I am currently ramping up a project to determine the rate of immunity in a population with SARS-CoV-2 using the new Roche Diagnostice test kits.
Now, we will be testing people over the course of 6 weeks and will have a max of 200 tests per week available due to reagent delivery restrictions, but we estimate to have 140 eligible test subjects per week. We are still in the setup-phase, but I am struggling to judge the necessary sample size.
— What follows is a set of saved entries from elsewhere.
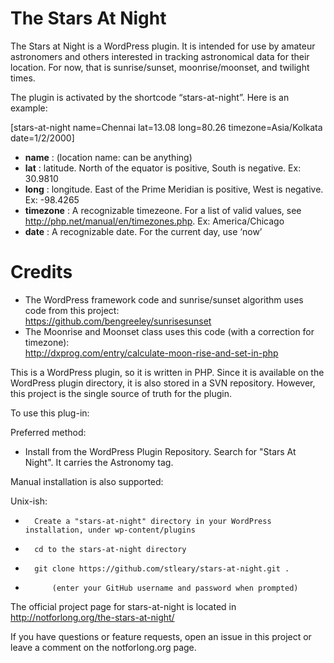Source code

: # The Stars At Night
The Stars at Night is a WordPress plugin. It is intended for use by amateur astronomers and others interested in tracking astronomical data for their location. For now, that is sunrise/sunset, moonrise/moonset, and twilight times. 

The plugin is activated by the shortcode “stars-at-night”. Here is an example:

\[stars-at-night name=Chennai lat=13.08 long=80.26 timezone=Asia/Kolkata date=1/2/2000\]

* **name** : (location name: can be anything)
* **lat** : latitude. North of the equator is positive, South is negative. Ex: 30.9810
* **long** : longitude. East of the Prime Meridian is positive, West is negative. Ex: -98.4265
* **timezone** : A recognizable timezeone. For a list of valid values, see http://php.net/manual/en/timezones.php. Ex: America/Chicago
* **date** : A recognizable date. For the current day, use ‘now’

# Credits
* The WordPress framework code and sunrise/sunset algorithm uses code from this project: <br>
https://github.com/bengreeley/sunrisesunset
* The Moonrise and Moonset class uses this code (with a correction for timezone): <br>
http://dxprog.com/entry/calculate-moon-rise-and-set-in-php

This is a WordPress plugin, so it is written in PHP. Since it is available on the WordPress plugin directory, it is also stored in a SVN repository. However, this project is the single source of truth for the plugin.

To use this plug-in:

Preferred method: 
* Install from the WordPress Plugin Repository. Search for "Stars At Night". It carries the Astronomy tag.

Manual installation is also supported:

Unix-ish:
*       Create a "stars-at-night" directory in your WordPress installation, under wp-content/plugins
*       cd to the stars-at-night directory
*       git clone https://github.com/stleary/stars-at-night.git .
*           (enter your GitHub username and password when prompted)
 
The official project page for stars-at-night is located in http://notforlong.org/the-stars-at-night/


If you have questions or feature requests, open an issue in this project or leave a comment on the notforlong.org page.
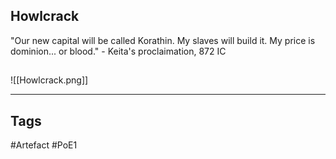 ## Howlcrack
"Our new capital will be called Korathin.
My slaves will build it. My price is dominion...
or blood." - Keita's proclaimation, 872 IC
##
![[Howlcrack.png]]

---
## Tags
#Artefact
#PoE1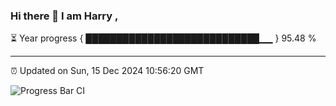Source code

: ### Hi there 👋 I am Harry , 

⏳ Year progress { ████████████████████████████▁▁ } 95.48 %

---

⏰ Updated on Sun, 15 Dec 2024 10:56:20 GMT

![Progress Bar CI](https://github.com/duykhang68/duykhang68/workflows/Progress%20Bar%20CI/badge.svg)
Our final goal is to determine the [%] of people that have an active SARS-CoV-2 infection using PCR and the [%] that are currently immune using ELISA per week and monitor this development over the course of the 6 weeks. The problem here is that Roche gives different sensitivity levels of their testing kits depending on the time that has passed since infection was confirmed with PCR as shown below (specifity is given at 99.81 % (99.65 – 99.91 %) ):
Days post PCR confirmation Sample number (N) Sensitivity (95 % CI) 0 – 6 days 116 65.5 % (56.1 – 74.1 %) 7 – 13 days 59 88.1 % (77.1 – 95.1 %) ≥14 days 29 100 % (88.1 – 100 %)
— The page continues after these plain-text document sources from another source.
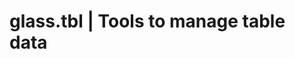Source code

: glass.tbl | Tools to manage table data
=========================================================================================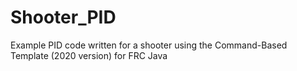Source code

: # Shooter_PID

Example PID code written for a shooter using the Command-Based Template (2020 version) for FRC Java
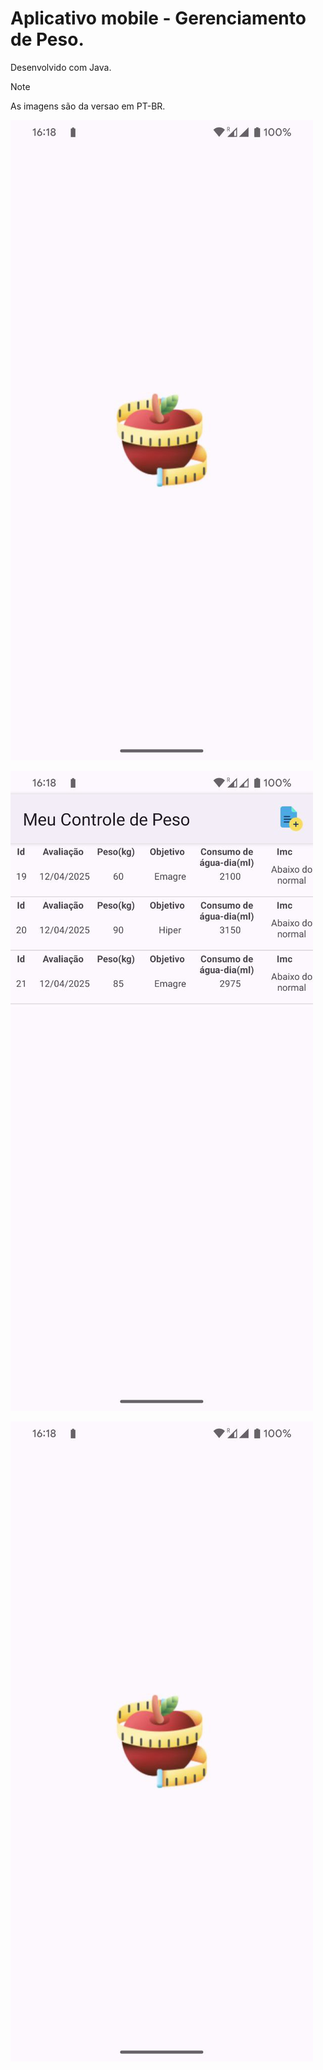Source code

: 
# Aplicativo mobile - Gerenciamento de Peso.

Desenvolvido com Java.

> [!NOTE]
> As imagens são da versao em PT-BR.

![Texto alternativo](https://github.com/jaquelinesv90/ControlePeso/blob/main/5183737536286142234.jpg)

![Texto alternativo](https://github.com/jaquelinesv90/ControlePeso/blob/main/5183737536286142233.jpg)

![Texto alternativo](https://github.com/jaquelinesv90/ControlePeso/blob/main/5183737536286142234.jpg)

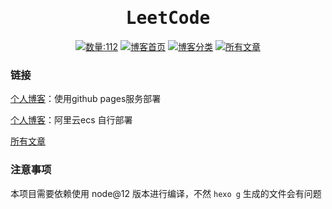 <h1 align="center"><samp>LeetCode</samp></h1>

<p align="center">
<!-- TOPICS COUNT START -->
<a href="https://blog.html-js.site/" target="_blank"><img src="https://img.shields.io/badge/-数量:112-green" alt="数量:112"></a>
<!-- TOPICS COUNT END -->
<a href="https://blog.html-js.site/" target="_blank"><img src="https://img.shields.io/badge/-博客首页-blue" alt="博客首页"></a>
<a href="https://blog.html-js.site/categories/" target="_blank"><img src="https://img.shields.io/badge/-博客分类-red" alt="博客分类"></a>
<a href="https://github.com/WangYang-Rex/wangyang-rex.github.io/tree/resources/source/_posts"><img src="https://img.shields.io/badge/-所有文章-yellow" alt="所有文章"></a>
</p>

### 链接

[个人博客](https://blog.html-js.site/)：使用github pages服务部署

[个人博客](http://wy.html-js.site/)：阿里云ecs 自行部署

[所有文章](https://github.com/WangYang-Rex/wangyang-rex.github.io/tree/resources/source/_posts)


### 注意事项

本项目需要依赖使用 node@12 版本进行编译，不然 `hexo g` 生成的文件会有问题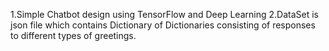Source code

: 1.Simple Chatbot design using TensorFlow and Deep Learning
2.DataSet is json file which contains Dictionary of Dictionaries consisting of responses to different types of greetings.

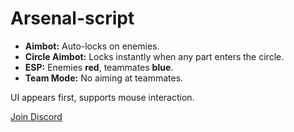 # Arsenal-script

- **Aimbot:** Auto-locks on enemies.  
- **Circle Aimbot:** Locks instantly when any part enters the circle.  
- **ESP:** Enemies **red**, teammates **blue**.  
- **Team Mode:** No aiming at teammates.  

UI appears first, supports mouse interaction.  

[Join Discord](https://discord.gg/H5XGjePNrn)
For the people that come to us without symptoms but positive immunity status, we will either try to gauge when the infection happened using a questionnaire but for the ones that had an asymptomatic infection, we will most probably say that the infection was >7 days past the onset of symptoms, so we don't assume a sensitivity that is too high (as shown by Roche). Now, the problem I am having is actually two-fold:
a) how can I estimate an appropriate sample size if I can't know the distribution of patients that will fall in the 1. PCR (-) and ELISA (-), which means no infection or the 2. PCR (+) and ELISA (-) or PCR (-) and ELISA (+), which means infection has taken place and I need to deal with the different sensitivities given by Roche?
b) how can I determine the CIs in the analysis? Will I need to stratify my data?